失敗1導入したが、必要な要件を満たしていない
原因:DX担当者が、適切な要件定義をできていない
失敗2導入したが、使われない
原因:DX担当者が、そのツールを使う部署の業務内容や職場環境を理解していない
DXという言葉が広まるのと時を同じくして、こうした失敗の話を皆さんの周りでも聞いたことはありませんか。ジグソーパズルの最後のピースをはめるかの如く、社内をよく理解したDX担当者が、適切な要件定義をして社外と連携しなければ成功しません。
ITサービス導入目的が売上貢献もしくは業務効率化いずれにせよ、“問題”といわれているからということだけで、それが解決すべき問題だと決めつけるのではなく、その“問題”が本質的な問題かを確認するために、カスタマージャーニーを描くことが大事です。
ここでいうカスタマーは、目的によって変わります。売上貢献であれば「商品やサービスの購入者」、業務効率化であれば「社内関係者」です。彼らが普段どのような感情や考えをもって行動しているのかを洗いざらい整理することで、そもそも本当にITサービスが必要なのかを検討したり、要件を具体化したりできます。
失敗しないためにも、サービス導入時には、次にあげることをチェックしてみてください。
- 会社の売上を伸ばすために、カスタマージャーニー上の“集客の穴”を考えて、適切に穴埋めができていますか。

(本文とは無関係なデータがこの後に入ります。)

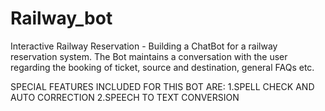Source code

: # Railway_bot
Interactive Railway Reservation -  Building a ChatBot for a railway reservation system. The Bot   maintains a conversation with the user regarding the booking of ticket, source and destination, general FAQs etc. 


SPECIAL FEATURES INCLUDED FOR THIS BOT ARE:
   1.SPELL CHECK AND AUTO CORRECTION
   2.SPEECH TO TEXT CONVERSION
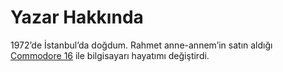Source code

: # Yazar Hakkında

1972’de İstanbul’da doğdum. Rahmet anne-annem’in satın aldığı [Commodore 16](http://en.wikipedia.org/wiki/Commodore_16) ile bilgisayarı hayatımı değiştirdi.
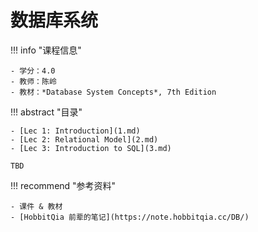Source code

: # 数据库系统

!!! info "课程信息"

    - 学分：4.0
    - 教师：陈岭
    - 教材：*Database System Concepts*, 7th Edition


!!! abstract "目录"

    - [Lec 1: Introduction](1.md)
    - [Lec 2: Relational Model](2.md)
    - [Lec 3: Introduction to SQL](3.md)

    TBD


!!! recommend "参考资料"

    - 课件 & 教材
    - [HobbitQia 前辈的笔记](https://note.hobbitqia.cc/DB/)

- 業務改善のために、社内の重大なボトルネックを見つけて適切な対応ができていますか。
アートネイチャーの成功事例紹介
では、ここから先は毛髪業界のリーディングカンパニーであるアートネイチャーがメンズ事業において、ニアメロの「コールポップアップ」というITサービスを導入し、売上を増加させた事例について紹介します。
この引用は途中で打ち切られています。